Find the line containing "The Marshall data" in the listing below. Repeat it exactly, along with each following line up to and including the one containing "#DI-2008Data".

========

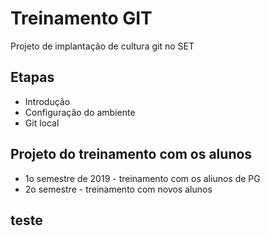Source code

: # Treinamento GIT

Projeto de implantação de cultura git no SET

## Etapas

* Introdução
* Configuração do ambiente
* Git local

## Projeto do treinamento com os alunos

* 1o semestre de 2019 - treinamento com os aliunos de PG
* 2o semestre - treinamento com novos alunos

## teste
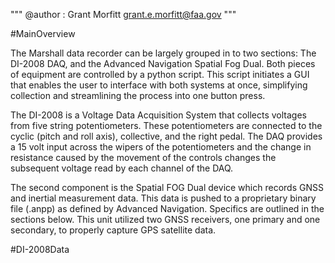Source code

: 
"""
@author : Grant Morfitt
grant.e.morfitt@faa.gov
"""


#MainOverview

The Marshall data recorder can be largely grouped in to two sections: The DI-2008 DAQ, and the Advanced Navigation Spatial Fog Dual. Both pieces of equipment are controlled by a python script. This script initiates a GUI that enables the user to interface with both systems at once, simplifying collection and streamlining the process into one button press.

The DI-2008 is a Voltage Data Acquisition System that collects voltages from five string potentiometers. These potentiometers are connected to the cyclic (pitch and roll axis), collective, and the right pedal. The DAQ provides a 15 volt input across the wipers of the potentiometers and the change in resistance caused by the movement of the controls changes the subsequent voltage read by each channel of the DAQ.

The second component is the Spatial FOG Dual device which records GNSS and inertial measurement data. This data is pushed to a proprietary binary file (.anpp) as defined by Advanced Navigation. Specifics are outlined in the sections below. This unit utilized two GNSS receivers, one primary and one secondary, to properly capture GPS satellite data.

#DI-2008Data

========

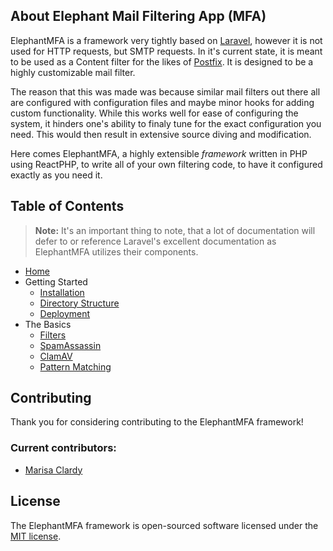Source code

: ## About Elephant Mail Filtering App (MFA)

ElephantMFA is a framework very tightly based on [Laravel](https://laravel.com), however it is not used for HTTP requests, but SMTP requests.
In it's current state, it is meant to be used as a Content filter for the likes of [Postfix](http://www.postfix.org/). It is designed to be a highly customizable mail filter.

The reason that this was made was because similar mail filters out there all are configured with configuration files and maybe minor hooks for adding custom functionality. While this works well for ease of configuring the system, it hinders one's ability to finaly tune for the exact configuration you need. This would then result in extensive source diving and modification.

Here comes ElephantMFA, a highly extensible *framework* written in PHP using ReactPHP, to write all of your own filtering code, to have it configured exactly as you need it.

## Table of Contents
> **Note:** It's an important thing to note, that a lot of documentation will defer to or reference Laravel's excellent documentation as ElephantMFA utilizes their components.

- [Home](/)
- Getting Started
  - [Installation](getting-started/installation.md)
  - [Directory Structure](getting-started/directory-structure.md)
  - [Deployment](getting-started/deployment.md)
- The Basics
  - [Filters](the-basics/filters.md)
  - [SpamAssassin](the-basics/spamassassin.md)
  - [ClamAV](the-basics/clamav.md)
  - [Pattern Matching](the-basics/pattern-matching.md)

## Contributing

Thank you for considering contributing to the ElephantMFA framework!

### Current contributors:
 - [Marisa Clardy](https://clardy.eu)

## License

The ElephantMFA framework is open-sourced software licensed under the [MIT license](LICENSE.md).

========

> Solved exercise:
The Marshall data recorder can be largely grouped in to two sections: The DI-2008 DAQ, and the Advanced Navigation Spatial Fog Dual. Both pieces of equipment are controlled by a python script. This script initiates a GUI that enables the user to interface with both systems at once, simplifying collection and streamlining the process into one button press.

The DI-2008 is a Voltage Data Acquisition System that collects voltages from five string potentiometers. These potentiometers are connected to the cyclic (pitch and roll axis), collective, and the right pedal. The DAQ provides a 15 volt input across the wipers of the potentiometers and the change in resistance caused by the movement of the controls changes the subsequent voltage read by each channel of the DAQ.

The second component is the Spatial FOG Dual device which records GNSS and inertial measurement data. This data is pushed to a proprietary binary file (.anpp) as defined by Advanced Navigation. Specifics are outlined in the sections below. This unit utilized two GNSS receivers, one primary and one secondary, to properly capture GPS satellite data.

#DI-2008Data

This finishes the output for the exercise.